I would like to find the TPM counts for the GSE102073 study. When I downloaded the raw data from GEO, the raw data are featureCounts output.
First part of the file:
# Program:featureCounts v1.4.3-p1; Command:"/data/NYGC/Software/Subread/subread-1.4.3-p1-Linux-x86_64/bin/featureCounts" "-s" "2" "-a" "/data/NYGC/Resources/ENCODE/Gencode/gencode.v18.annotation.gtf" "-o" "/data/analysis/LevineD/Project_LEV_01204_RNA_2014-01-30/Sample_JB4853/featureCounts/Sample_JB4853_counts.txt" "/data/analysis/LevineD/Project_LEV_01204_RNA_2014-01-30/Sample_JB4853/STAR_alignment/Sample_JB4853_Aligned.out.WithReadGroup.sorted.bam"
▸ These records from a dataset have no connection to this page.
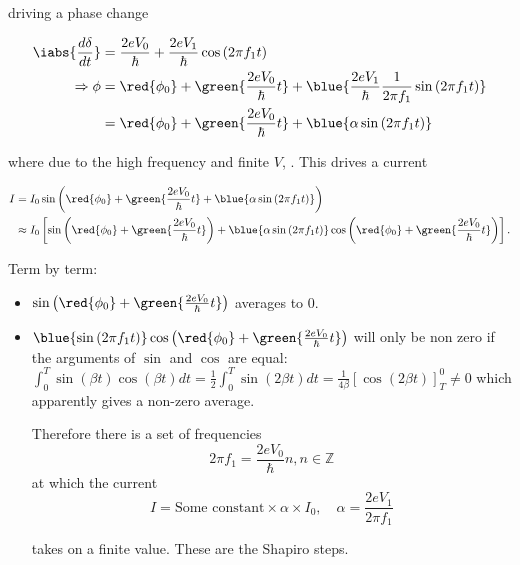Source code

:\noindent driving a phase change

\begin{equation}
  \begin{aligned}
    \iabs{\frac{d\delta}{dt}} & = \frac{2eV_0}{\hbar} +
    \frac{2eV_{1}}{\hbar}\cos\left(  2\pi f_1  t \right)  \\
    \Rightarrow \phi & = \red{\phi_0} + \green{\frac{2eV_0}{\hbar}t} + \blue{\frac{2eV_{1}}{\hbar}\frac{1}{2\pi
        f_{1}}\sin\left( 2\pi f_1 t \right)} \\
    & = \red{\phi_0} + \green{\frac{2eV_0}{\hbar}t} +
    \blue{\alpha\sin\left( 2\pi f_1 t \right)} \\
  \end{aligned}
\end{equation}

\noindent where due to the high frequency and finite $V$, .  This drives
a current

\begin{equation}
  \begin{aligned}
    I & = I_0\sin\left(\red{\phi_0} + \green{\frac{2eV_0}{\hbar}t} +
      \blue{\alpha\sin\left( 2\pi f_1 t \right)} \right) \\
    &  \approx  I_0 \left[  \sin\left(\red{\phi_0}  +  \green{\frac{2eV_0}{\hbar}t}\right)  +  \blue{\alpha\sin\left( 2\pi  f_1  t
        \right)}\cos \left(\red{\phi_0} + \green{\frac{2eV_0}{\hbar}t} \right) \right].
  \end{aligned}
\end{equation}

\noindent Term by term:

\begin{itemize}
\item $\sin\left(\red{\phi_0} + \green{\frac{2eV_0}{\hbar}t}\right)$ averages to 0.
\item $\blue{\sin\left( 2\pi f_1 t \right)}\cos \left(\red{\phi_0}  + \green{\frac{2eV_0}{\hbar}t} \right)$ will only be non
  zero        if        the         arguments        of        $\sin$        and         $\cos$        are        equal:
  $\int_0^T\sin(\beta  t)\cos(\beta  t)dt  =  \frac{1}{2}\int_0^{T}\sin(2\beta  t)dt  =  \frac{1}{4\beta}\left[  \cos(2\beta  t)
  \right]_T^0 \ne 0 $ which apparently gives a non-zero average.

  \begin{framed}\noindent
    Therefore there is a set of frequencies
    \begin{equation}
      2\pi f_{1} = \frac{2eV_{0}}{\hbar}n, n \in \mathbb{Z}
    \end{equation}
    at which the current
    \begin{equation}
      I = \text{Some constant} \times \alpha \times I_0, \quad \alpha = \frac{2eV_{1}}{2\pi  f_1}
    \end{equation}

    \noindent takes on a finite value. These are the Shapiro steps.
  \end{framed}
\end{itemize}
Geneid Chr Start End Strand Length /data/analysis/LevineD/Project_LEV_01204_RNA_2014-01-30/Sample_JB4853/STAR_alignment/Sample_JB4853_Aligned.out.WithReadGroup.sorted.bam
ENSG00000223972.4 chr1;chr1;chr1;chr1 11869;12595;12975;13221 12227;12721;13052;14412 +;+;+;+ 1756 0
ENSG00000227232.4 chr1;chr1;chr1;chr1;chr1;chr1;chr1;chr1;chr1;chr1;chr1;chr1;chr1 14363;14970;15796;16607;16854;17233;17498;17602;17915;18268;24734;29321;29534 14829;15038;15947;16765;1705
How can I convert this into tpm counts?
I tried the method from this post but it requires a counts file
which I don't have access to; or this post but I am confused on how to use tximport to get the tpm counts nor the input variable featureLength and meanFragmentLength.
Thank you.
This file is your counts file, isn't it?
featureCounts file
Yes, I thought the featureCounts file is your counts file.